───── EXERCISE INPUTS ─────
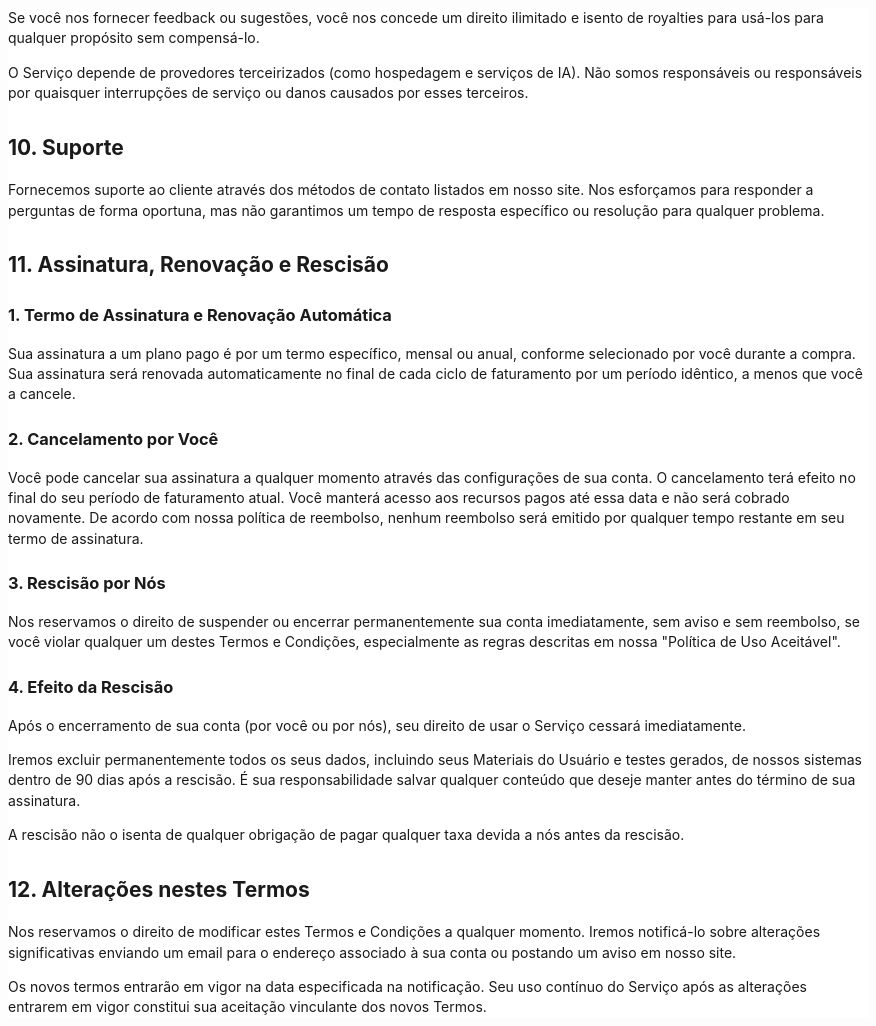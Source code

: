 Se você nos fornecer feedback ou sugestões, você nos concede um direito ilimitado e isento de royalties para usá-los para qualquer propósito sem compensá-lo.

O Serviço depende de provedores terceirizados (como hospedagem e serviços de IA). Não somos responsáveis ou responsáveis por quaisquer interrupções de serviço ou danos causados por esses terceiros.

## 10. Suporte

Fornecemos suporte ao cliente através dos métodos de contato listados em nosso site. Nos esforçamos para responder a perguntas de forma oportuna, mas não garantimos um tempo de resposta específico ou resolução para qualquer problema.

## 11. Assinatura, Renovação e Rescisão

### 1. Termo de Assinatura e Renovação Automática

Sua assinatura a um plano pago é por um termo específico, mensal ou anual, conforme selecionado por você durante a compra. Sua assinatura será renovada automaticamente no final de cada ciclo de faturamento por um período idêntico, a menos que você a cancele.

### 2. Cancelamento por Você

Você pode cancelar sua assinatura a qualquer momento através das configurações de sua conta. O cancelamento terá efeito no final do seu período de faturamento atual. Você manterá acesso aos recursos pagos até essa data e não será cobrado novamente. De acordo com nossa política de reembolso, nenhum reembolso será emitido por qualquer tempo restante em seu termo de assinatura.

### 3. Rescisão por Nós

Nos reservamos o direito de suspender ou encerrar permanentemente sua conta imediatamente, sem aviso e sem reembolso, se você violar qualquer um destes Termos e Condições, especialmente as regras descritas em nossa "Política de Uso Aceitável".

### 4. Efeito da Rescisão

Após o encerramento de sua conta (por você ou por nós), seu direito de usar o Serviço cessará imediatamente.

Iremos excluir permanentemente todos os seus dados, incluindo seus Materiais do Usuário e testes gerados, de nossos sistemas dentro de 90 dias após a rescisão. É sua responsabilidade salvar qualquer conteúdo que deseje manter antes do término de sua assinatura.

A rescisão não o isenta de qualquer obrigação de pagar qualquer taxa devida a nós antes da rescisão.

## 12. Alterações nestes Termos

Nos reservamos o direito de modificar estes Termos e Condições a qualquer momento. Iremos notificá-lo sobre alterações significativas enviando um email para o endereço associado à sua conta ou postando um aviso em nosso site.

Os novos termos entrarão em vigor na data especificada na notificação. Seu uso contínuo do Serviço após as alterações entrarem em vigor constitui sua aceitação vinculante dos novos Termos.
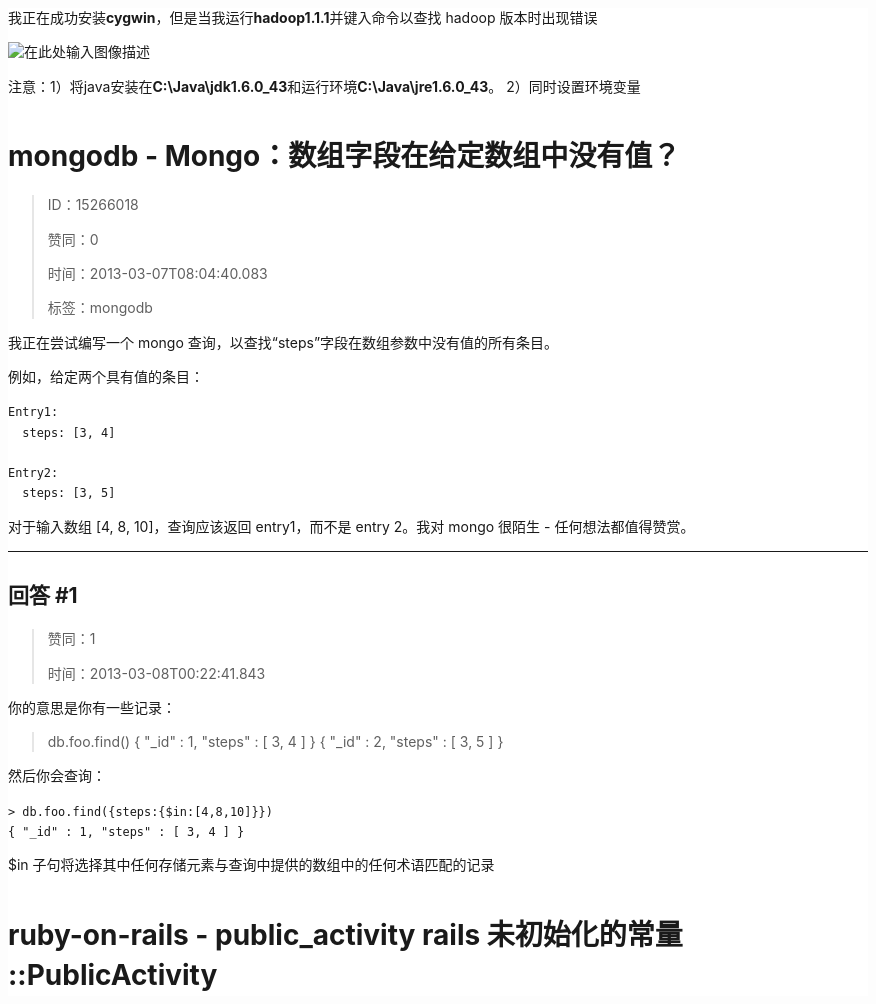 我正在成功安装**cygwin**，但是当我运行**hadoop1.1.1**并键入命令以查找 hadoop 版本时出现错误

![在此处输入图像描述](../Images/6b8f9a7fc4d236dabeeae34bcd519a76.png)

注意：1）将java安装在**C:\Java\jdk1.6.0_43**和运行环境**C:\Java\jre1.6.0_43**。
2）同时设置环境变量

# mongodb - Mongo：数组字段在给定数组中没有值？

> ID：15266018
> 
> 赞同：0
> 
> 时间：2013-03-07T08:04:40.083
> 
> 标签：mongodb

我正在尝试编写一个 mongo 查询，以查找“steps”字段在数组参数中没有值的所有条目。

例如，给定两个具有值的条目：

```
Entry1:
  steps: [3, 4]

Entry2:
  steps: [3, 5] 
```

对于输入数组 [4, 8, 10]，查询应该返回 entry1，而不是 entry 2。我对 mongo 很陌生 - 任何想法都值得赞赏。

* * *

## 回答 #1

> 赞同：1
> 
> 时间：2013-03-08T00:22:41.843

你的意思是你有一些记录：

> db.foo.find() { "_id" : 1, "steps" : [ 3, 4 ] } { "_id" : 2, "steps" : [ 3, 5 ] }

然后你会查询：

```
> db.foo.find({steps:{$in:[4,8,10]}})
{ "_id" : 1, "steps" : [ 3, 4 ] } 
```

$in 子句将选择其中任何存储元素与查询中提供的数组中的任何术语匹配的记录

# ruby-on-rails - public_activity rails 未初始化的常量 ::PublicActivity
─────
• DESCRIPTION OF THE TASK: Whenever the word "steps" shows up in a line of the entries, copy that line.

• ANSWER FOR THIS EXERCISE:
我正在尝试编写一个 mongo 查询，以查找“steps”字段在数组参数中没有值的所有条目。
  steps: [3, 4]
  steps: [3, 5] 
> db.foo.find() { "_id" : 1, "steps" : [ 3, 4 ] } { "_id" : 2, "steps" : [ 3, 5 ] }
> db.foo.find({steps:{$in:[4,8,10]}})
{ "_id" : 1, "steps" : [ 3, 4 ] } 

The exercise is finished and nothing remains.